- Opening Delimiter -

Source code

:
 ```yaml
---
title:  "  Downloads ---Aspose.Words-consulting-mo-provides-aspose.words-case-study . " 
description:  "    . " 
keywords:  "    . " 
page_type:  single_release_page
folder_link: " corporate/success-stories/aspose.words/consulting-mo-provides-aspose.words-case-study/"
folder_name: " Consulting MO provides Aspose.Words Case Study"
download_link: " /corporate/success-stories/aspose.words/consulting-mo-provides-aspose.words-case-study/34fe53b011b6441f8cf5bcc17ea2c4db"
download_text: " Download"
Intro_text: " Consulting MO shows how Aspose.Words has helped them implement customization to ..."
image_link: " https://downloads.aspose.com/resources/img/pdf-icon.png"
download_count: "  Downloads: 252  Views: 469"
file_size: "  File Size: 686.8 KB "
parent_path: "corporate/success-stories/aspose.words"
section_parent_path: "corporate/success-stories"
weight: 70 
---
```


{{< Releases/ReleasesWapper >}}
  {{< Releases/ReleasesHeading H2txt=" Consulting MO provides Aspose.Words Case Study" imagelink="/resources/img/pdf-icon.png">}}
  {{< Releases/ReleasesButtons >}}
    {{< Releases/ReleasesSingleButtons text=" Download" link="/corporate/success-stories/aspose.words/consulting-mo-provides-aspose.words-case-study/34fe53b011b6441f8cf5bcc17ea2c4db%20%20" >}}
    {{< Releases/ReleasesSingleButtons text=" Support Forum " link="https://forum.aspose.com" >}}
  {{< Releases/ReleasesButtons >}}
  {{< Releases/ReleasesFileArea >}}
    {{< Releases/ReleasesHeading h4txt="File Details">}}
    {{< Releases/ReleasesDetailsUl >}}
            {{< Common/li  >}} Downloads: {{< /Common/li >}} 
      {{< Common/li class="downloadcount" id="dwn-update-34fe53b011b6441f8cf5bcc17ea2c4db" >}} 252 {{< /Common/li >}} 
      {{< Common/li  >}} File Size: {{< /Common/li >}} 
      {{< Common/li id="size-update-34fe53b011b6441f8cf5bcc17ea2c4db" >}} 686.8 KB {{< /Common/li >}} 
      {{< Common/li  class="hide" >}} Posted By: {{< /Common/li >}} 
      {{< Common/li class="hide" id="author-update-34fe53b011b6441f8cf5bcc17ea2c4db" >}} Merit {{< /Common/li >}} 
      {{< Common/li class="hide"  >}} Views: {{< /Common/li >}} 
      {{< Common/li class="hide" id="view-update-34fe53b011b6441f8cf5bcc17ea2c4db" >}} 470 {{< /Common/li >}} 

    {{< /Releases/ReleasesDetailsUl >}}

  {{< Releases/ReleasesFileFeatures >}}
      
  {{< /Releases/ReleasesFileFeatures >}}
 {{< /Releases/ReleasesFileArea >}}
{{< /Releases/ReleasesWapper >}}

- Closing Delimiter -

• [Directions]:
Reproduce every entry above so that each one matches its source exactly.

• [Task answer]:
Source code

:
 ```yaml
---
title:  "  Downloads ---Aspose.Words-consulting-mo-provides-aspose.words-case-study . " 
description:  "    . " 
keywords:  "    . " 
page_type:  single_release_page
folder_link: " corporate/success-stories/aspose.words/consulting-mo-provides-aspose.words-case-study/"
folder_name: " Consulting MO provides Aspose.Words Case Study"
download_link: " /corporate/success-stories/aspose.words/consulting-mo-provides-aspose.words-case-study/34fe53b011b6441f8cf5bcc17ea2c4db"
download_text: " Download"
Intro_text: " Consulting MO shows how Aspose.Words has helped them implement customization to ..."
image_link: " https://downloads.aspose.com/resources/img/pdf-icon.png"
download_count: "  Downloads: 252  Views: 469"
file_size: "  File Size: 686.8 KB "
parent_path: "corporate/success-stories/aspose.words"
section_parent_path: "corporate/success-stories"
weight: 70 
---
```


{{< Releases/ReleasesWapper >}}
  {{< Releases/ReleasesHeading H2txt=" Consulting MO provides Aspose.Words Case Study" imagelink="/resources/img/pdf-icon.png">}}
  {{< Releases/ReleasesButtons >}}
    {{< Releases/ReleasesSingleButtons text=" Download" link="/corporate/success-stories/aspose.words/consulting-mo-provides-aspose.words-case-study/34fe53b011b6441f8cf5bcc17ea2c4db%20%20" >}}
    {{< Releases/ReleasesSingleButtons text=" Support Forum " link="https://forum.aspose.com" >}}
  {{< Releases/ReleasesButtons >}}
  {{< Releases/ReleasesFileArea >}}
    {{< Releases/ReleasesHeading h4txt="File Details">}}
    {{< Releases/ReleasesDetailsUl >}}
            {{< Common/li  >}} Downloads: {{< /Common/li >}} 
      {{< Common/li class="downloadcount" id="dwn-update-34fe53b011b6441f8cf5bcc17ea2c4db" >}} 252 {{< /Common/li >}} 
      {{< Common/li  >}} File Size: {{< /Common/li >}} 
      {{< Common/li id="size-update-34fe53b011b6441f8cf5bcc17ea2c4db" >}} 686.8 KB {{< /Common/li >}} 
      {{< Common/li  class="hide" >}} Posted By: {{< /Common/li >}} 
      {{< Common/li class="hide" id="author-update-34fe53b011b6441f8cf5bcc17ea2c4db" >}} Merit {{< /Common/li >}} 
      {{< Common/li class="hide"  >}} Views: {{< /Common/li >}} 
      {{< Common/li class="hide" id="view-update-34fe53b011b6441f8cf5bcc17ea2c4db" >}} 470 {{< /Common/li >}} 

    {{< /Releases/ReleasesDetailsUl >}}

  {{< Releases/ReleasesFileFeatures >}}
      
  {{< /Releases/ReleasesFileFeatures >}}
 {{< /Releases/ReleasesFileArea >}}
{{< /Releases/ReleasesWapper >}}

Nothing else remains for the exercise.